Violence is, for me, a part of being human. The humour in my movies is from the people and their reasoning, or lack thereof. Violence, and the profanity of life. Earthiness, if you want to be polite about it. Profanity and obscenity exist, which means that they’re part of human nature. It doesn’t mean that therefore we are inherently obscene and profane; it means that this is a real aspect of being human. It’s not good, but it’s the reality.
Some people don’t understand violence, because they come from cultures, or actually subcultures, from which it’s very distant. But I grew up in a place where it was a part of life, and where it was very close to me. Today, many people are growing up in very violent places. I’m not even talking about the parts of the world that are at war, which is a horror. Mass shootings in the US happen so often that we take them for granted. Never did I think that we would be facing such a reality, but we are. So, it’s an extremely violent life for a lot of people.

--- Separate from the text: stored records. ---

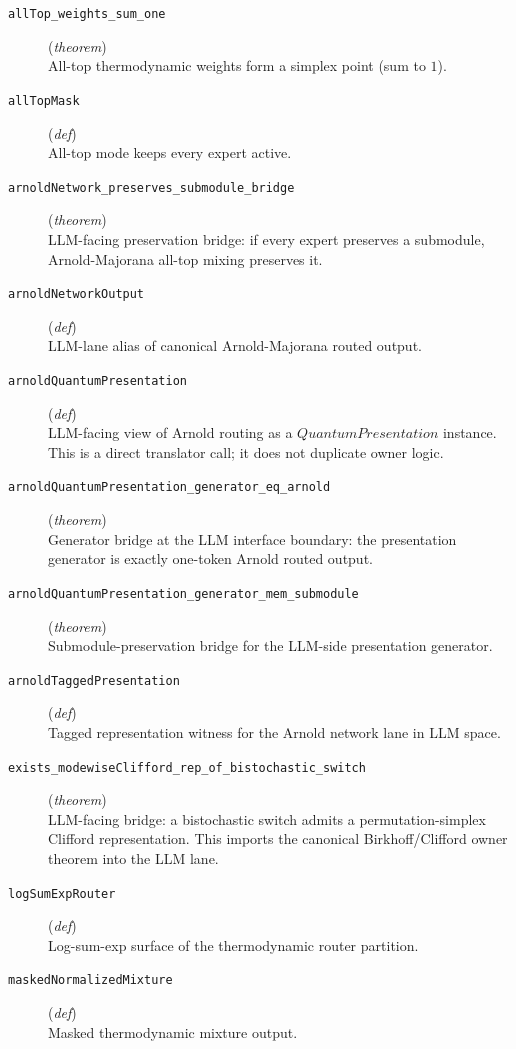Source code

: \documentclass[11pt,a4paper]{article}
\begin{document}
\begin{description}
  \item[\texttt{allTop\_weights\_sum\_one}] (\textit{theorem}) \\ All-top thermodynamic weights form a simplex point (sum to $1$).
  \item[\texttt{allTopMask}] (\textit{def}) \\ All-top mode keeps every expert active.
  \item[\texttt{arnoldNetwork\_preserves\_submodule\_bridge}] (\textit{theorem}) \\ LLM-facing preservation bridge: 
if every expert preserves a submodule, Arnold-Majorana all-top mixing preserves it.
  \item[\texttt{arnoldNetworkOutput}] (\textit{def}) \\ LLM-lane alias of canonical Arnold-Majorana routed output.
  \item[\texttt{arnoldQuantumPresentation}] (\textit{def}) \\ LLM-facing view of Arnold routing as a $QuantumPresentation$ instance. 
This is a direct translator call; it does not duplicate owner logic.
  \item[\texttt{arnoldQuantumPresentation\_generator\_eq\_arnold}] (\textit{theorem}) \\ Generator bridge at the LLM interface boundary: the presentation generator is 
exactly one-token Arnold routed output.
  \item[\texttt{arnoldQuantumPresentation\_generator\_mem\_submodule}] (\textit{theorem}) \\ Submodule-preservation bridge for the LLM-side presentation generator.
  \item[\texttt{arnoldTaggedPresentation}] (\textit{def}) \\ Tagged representation witness for the Arnold network lane in LLM space.
  \item[\texttt{exists\_modewiseClifford\_rep\_of\_bistochastic\_switch}] (\textit{theorem}) \\ LLM-facing bridge: a bistochastic switch admits a permutation-simplex Clifford representation. 
This imports the canonical Birkhoff/Clifford owner theorem into the LLM lane.
  \item[\texttt{logSumExpRouter}] (\textit{def}) \\ Log-sum-exp surface of the thermodynamic router partition.
  \item[\texttt{maskedNormalizedMixture}] (\textit{def}) \\ Masked thermodynamic mixture output.

\end{description}
\end{document}
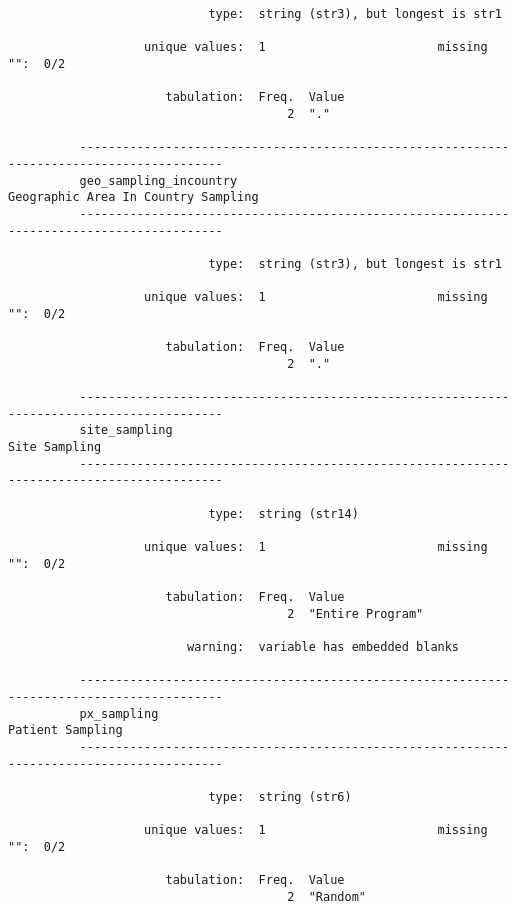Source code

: \documentclass{article}
\begin{document}
\begin{verbatim}
                            type:  string (str3), but longest is str1
          
                   unique values:  1                        missing "":  0/2
          
                      tabulation:  Freq.  Value
                                       2  "."
          
          ------------------------------------------------------------------------------------------
          geo_sampling_incountry                                 Geographic Area In Country Sampling
          ------------------------------------------------------------------------------------------
          
                            type:  string (str3), but longest is str1
          
                   unique values:  1                        missing "":  0/2
          
                      tabulation:  Freq.  Value
                                       2  "."
          
          ------------------------------------------------------------------------------------------
          site_sampling                                                                Site Sampling
          ------------------------------------------------------------------------------------------
          
                            type:  string (str14)
          
                   unique values:  1                        missing "":  0/2
          
                      tabulation:  Freq.  Value
                                       2  "Entire Program"
          
                         warning:  variable has embedded blanks
          
          ------------------------------------------------------------------------------------------
          px_sampling                                                               Patient Sampling
          ------------------------------------------------------------------------------------------
          
                            type:  string (str6)
          
                   unique values:  1                        missing "":  0/2
          
                      tabulation:  Freq.  Value
                                       2  "Random"
          

\end{verbatim}
\end{document}
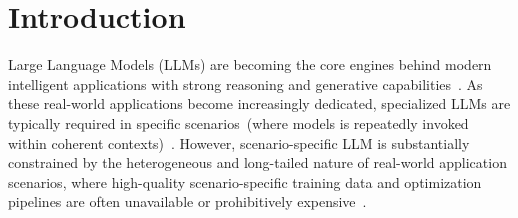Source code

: \section{Introduction}
\vspace{-1mm}

Large Language Models (LLMs) are becoming the core engines behind modern intelligent applications with strong reasoning and generative capabilities~\cite{vaswani2017attention,yao2022react,schick2023toolformer,wang2024survey}. 
As these real-world applications become increasingly dedicated, specialized LLMs are typically required in specific scenarios~(where models is repeatedly invoked within coherent contexts)~\cite{belcak2025slmfuture,belcak2025nvidiaslmblog}.
However, scenario-specific LLM is substantially constrained by the heterogeneous and long-tailed nature of real-world application scenarios, where high-quality scenario-specific training data and optimization pipelines are often unavailable or prohibitively expensive~\cite{kaplan2020scaling}. 

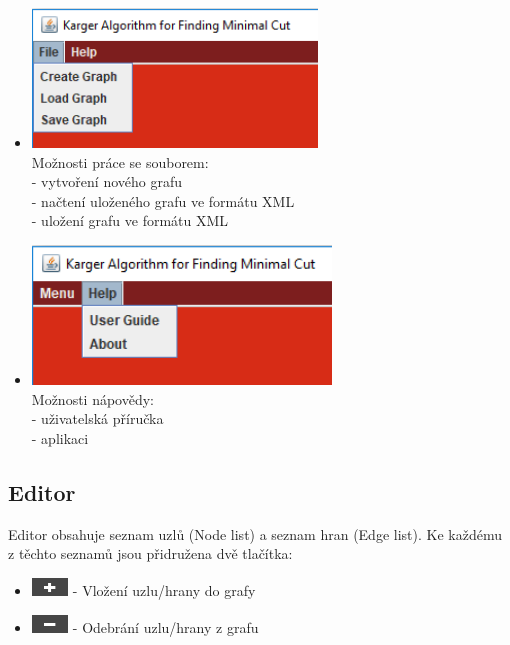 \documentclass[../projekt.tex]{subfiles}
\begin{document}
\begin{itemize}
    \item \includegraphics[height=10em]{obrazky-figures/file.png} \\Možnosti práce se souborem: \\ - vytvoření nového grafu \\ - načtení uloženého grafu ve formátu XML \\ - uložení grafu ve formátu XML
    \item \includegraphics[height=10em]{obrazky-figures/help.png} \\Možnosti nápovědy: \\ - uživatelská příručka \\ - aplikaci
\end{itemize}



\subsection{Editor}

Editor obsahuje seznam uzlů (Node list) a seznam hran (Edge list). Ke každému z těchto seznamů jsou přidružena dvě tlačítka: 

\begin{itemize}
    \item \includegraphics[height=1.3em]{obrazky-figures/addButton.png} - Vložení uzlu/hrany do grafy
    \item \includegraphics[height=1.3em]{obrazky-figures/removeButton.png} - Odebrání uzlu/hrany z grafu
\end{itemize}
\end{document}
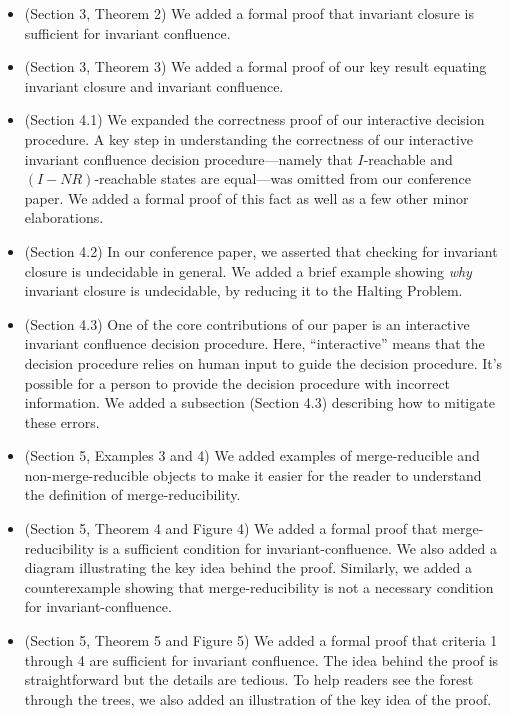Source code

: \documentclass[9pt]{article}
\begin{document}
\begin{multicols*}{2}
\begin{itemize}
  \item (Section 3, Theorem 2)
    We added a formal proof that invariant closure is sufficient for invariant
    confluence.

  \item (Section 3, Theorem 3)
    We added a formal proof of our key result equating invariant closure and
    invariant confluence.

  \item (Section 4.1)
    We expanded the correctness proof of our interactive decision procedure. A
    key step in understanding the correctness of our interactive invariant
    confluence decision procedure---namely that $I$-reachable and
    $(I-NR)$-reachable states are equal---was omitted from our conference
    paper. We added a formal proof of this fact as well as a few other minor
    elaborations.

  \item (Section 4.2)
    In our conference paper, we asserted that checking for invariant closure is
    undecidable in general. We added a brief example showing \emph{why}
    invariant closure is undecidable, by reducing it to the Halting Problem.

  \item (Section 4.3)
    One of the core contributions of our paper is an interactive invariant
    confluence decision procedure. Here, ``interactive'' means that the
    decision procedure relies on human input to guide the decision procedure.
    It's possible for a person to provide the decision procedure with incorrect
    information. We added a subsection (Section 4.3) describing how to mitigate
    these errors.

  \item (Section 5, Examples 3 and 4)
    We added examples of merge-reducible and non-merge-reducible objects to
    make it easier for the reader to understand the definition of
    merge-reducibility.

  \item (Section 5, Theorem 4 and Figure 4)
    We added a formal proof that merge-reducibility is a sufficient condition
    for invariant-confluence. We also added a diagram illustrating the key idea
    behind the proof. Similarly, we added a counterexample showing that
    merge-reducibility is not a necessary condition for invariant-confluence.

  \item (Section 5, Theorem 5 and Figure 5)
    We added a formal proof that criteria 1 through 4 are sufficient for
    invariant confluence. The idea behind the proof is straightforward but the
    details are tedious. To help readers see the forest through the trees, we
    also added an illustration of the key idea of the proof.


\end{itemize}
\end{multicols*}
\end{document}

William Holden in Sam Peckinpah’s The Wild Bunch, from 1969
In my case, the physical violence I saw around me and that I experienced was overshadowed by the emotional violence: in a way, that was even more terrifying. I think that there are two aspects to violence and its presence in my films. The major point is: who are we? Violence comes from within us; it’s part of the human condition. To deny that only prolongs the situation and puts off any way of reckoning with it. We have to face it in order to understand that it’s within our nature. I’ve encountered many people who are very sweet, and I wonder: what happens when they discover violence within themselves? Unless they’re prepared for it, it will come as a shock. Understanding that, and possibly overcoming its effects, is the key.
Back in the early 1970s, we were coming out of the Vietnam era and the end of old Hollywood. With Bonnie and Clyde (1967) and then The Wild Bunch (1969), everything opened up. Those were the pictures that spoke to us, not in a pleasant way.

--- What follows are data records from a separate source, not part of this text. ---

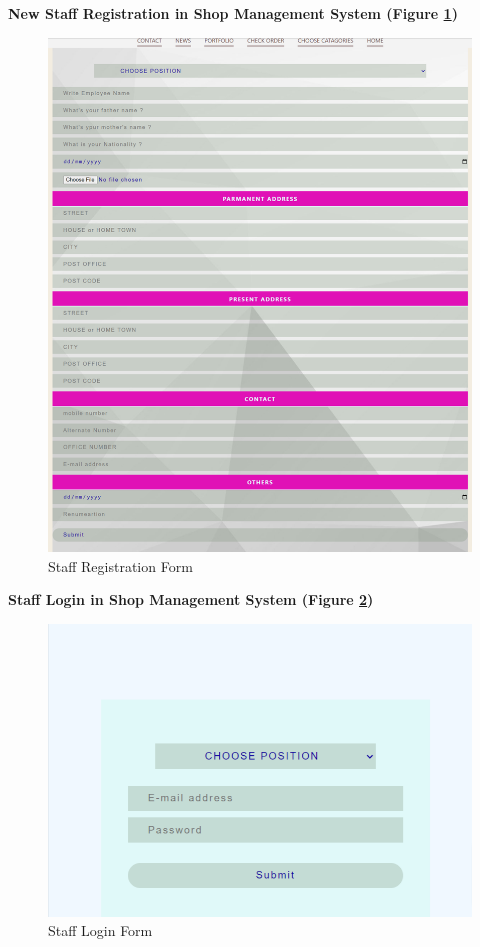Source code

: \newpage
\textbf{New Staff Registration in Shop Management System (Figure \ref{fig:fig 6.2.16})}\\
\vspace{2cm}
\begin{figure}[ht]
    \centering  
    \includegraphics[width=\textwidth, height=0.7\textheight]{designs/staff-registration.png}    
    \caption{Staff Registration Form}
    \label{fig:fig 6.2.16}
\end{figure}

\newpage
\textbf{Staff Login in Shop Management System (Figure \ref{fig:fig 6.2.17})}\\

\begin{figure}[ht]
    \centering  
    \includegraphics[width=\textwidth, height=0.2\textheight, keepaspectratio]{designs/stafflogin.png}    
    \caption{Staff Login Form}
    \label{fig:fig 6.2.17}
\end{figure}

About 20 years ago, I was in Washington with the Dalai Lama. I was speaking to a Tibetan monk who was travelling with him, and he said: “I saw your film Gangs of New York [2002].” I said: “Oh, I’m afraid that it’s a little violent.” And he said: “Oh, don’t be upset about it; it’s your nature.” I was suddenly very moved. Yes, it might be my nature. But then I have to deal with it. We have to know that we’re capable of it. That’s where we begin to understand it.

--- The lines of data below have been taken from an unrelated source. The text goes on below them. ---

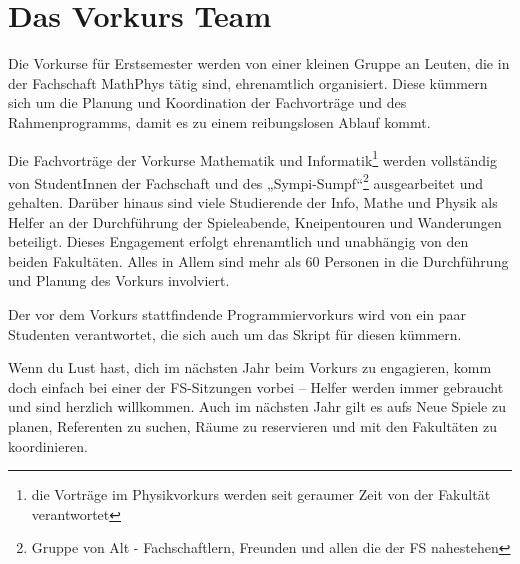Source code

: \section{Das Vorkurs Team}
Die Vorkurse für Erstsemester werden von einer kleinen Gruppe an Leuten, die in der Fachschaft MathPhys tätig sind, ehrenamtlich organisiert. Diese kümmern sich um die Planung und Koordination der Fachvorträge und des Rahmenprogramms, damit es zu einem reibungslosen Ablauf kommt.

Die Fachvorträge der Vorkurse Mathematik und Informatik\footnote{die Vorträge im Physikvorkurs werden seit geraumer Zeit von der Fakultät verantwortet} werden vollständig von StudentInnen der Fachschaft und des „Sympi-Sumpf“\footnote{Gruppe von Alt - Fachschaftlern, Freunden und allen die der FS nahestehen} ausgearbeitet und gehalten. Darüber hinaus sind viele Studierende der Info, Mathe und Physik als Helfer an der Durchführung der Spieleabende, Kneipentouren und Wanderungen beteiligt. Dieses Engagement erfolgt ehrenamtlich und unabhängig von den beiden Fakultäten. Alles in Allem sind mehr als 60 Personen in die Durchführung und Planung des Vorkurs involviert.

Der vor dem Vorkurs stattfindende Programmiervorkurs wird von ein paar Studenten verantwortet, die sich auch um das Skript für diesen kümmern.

Wenn du Lust hast, dich im nächsten Jahr beim Vorkurs zu engagieren, komm doch einfach bei einer der FS-Sitzungen vorbei -- Helfer werden immer gebraucht und sind herzlich willkommen. Auch im nächsten Jahr gilt es aufs Neue Spiele zu planen, Referenten zu suchen, Räume zu reservieren und mit den Fakultäten zu koordinieren.
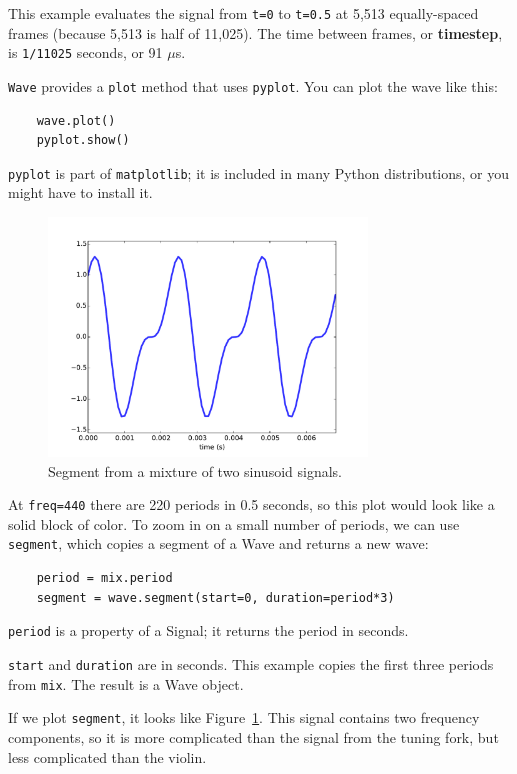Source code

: \documentclass[12pt]{book}
\begin{document}
This example evaluates the signal from {\tt t=0} to {\tt t=0.5} at
5,513 equally-spaced frames (because 5,513 is half of 11,025).
The time between frames, or {\bf timestep}, is {\tt 1/11025} seconds, or
91 $\mu$s.

{\tt Wave} provides a {\tt plot} method that uses {\tt pyplot}.
You can plot the wave like this:

\begin{verbatim}
    wave.plot()
    pyplot.show()
\end{verbatim}

{\tt pyplot} is part of {\tt matplotlib}; it is included in many
Python distributions, or you might have to install it.

\begin{figure}
\centerline{\includegraphics[height=2.5in]{figs/example1.pdf}}
\caption{Segment from a mixture of two sinusoid signals.}
\label{fig.example1}
\end{figure}

At {\tt freq=440} there are 220 periods in 0.5 seconds, so this plot
would look like a solid block of color.  To zoom in on a small number
of periods, we can use {\tt segment}, which copies a segment of a Wave
and returns a new wave:

\begin{verbatim}
    period = mix.period
    segment = wave.segment(start=0, duration=period*3)
\end{verbatim}

{\tt period} is a property of a Signal; it returns the period in seconds.

{\tt start} and {\tt duration} are in seconds.  This example copies
the first three periods from {\tt mix}.  The result is a Wave object.

If we plot {\tt segment}, it looks like Figure~\ref{fig.example1}.
This signal contains two frequency components, so it is more
complicated than the signal from the tuning fork, but less complicated
than the violin.
\end{document}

Every frame was teeming with emotional violence. You felt like it was going to explode. I could relate to that
There was a writer who recently came to see my film Killers of the Flower Moon (2023). The film is based on a great nonfiction book by David Grann that reads like a novel. Around the turn of the 20th century, the Osage struck oil on their reservation. Pretty quickly, they became some of the richest people in the world. Then, of course, the white speculators, and swindlers, and opportunists, and thieves, and outright murderers descended. Some were “officially sanctioned”, you might say; most weren’t. They just smelled easy money. So, there was a concentrated effort to kill off pretty much all of the Osage community for their oil money, by every means imaginable: shootings, bombings, hard liquor, and slow poisoning; white men were marrying Osage women and then “helping” the women to die so they could inherit their property and their oil rights. It came to be known to the Osage Nation as the “reign of terror”, and with good reason.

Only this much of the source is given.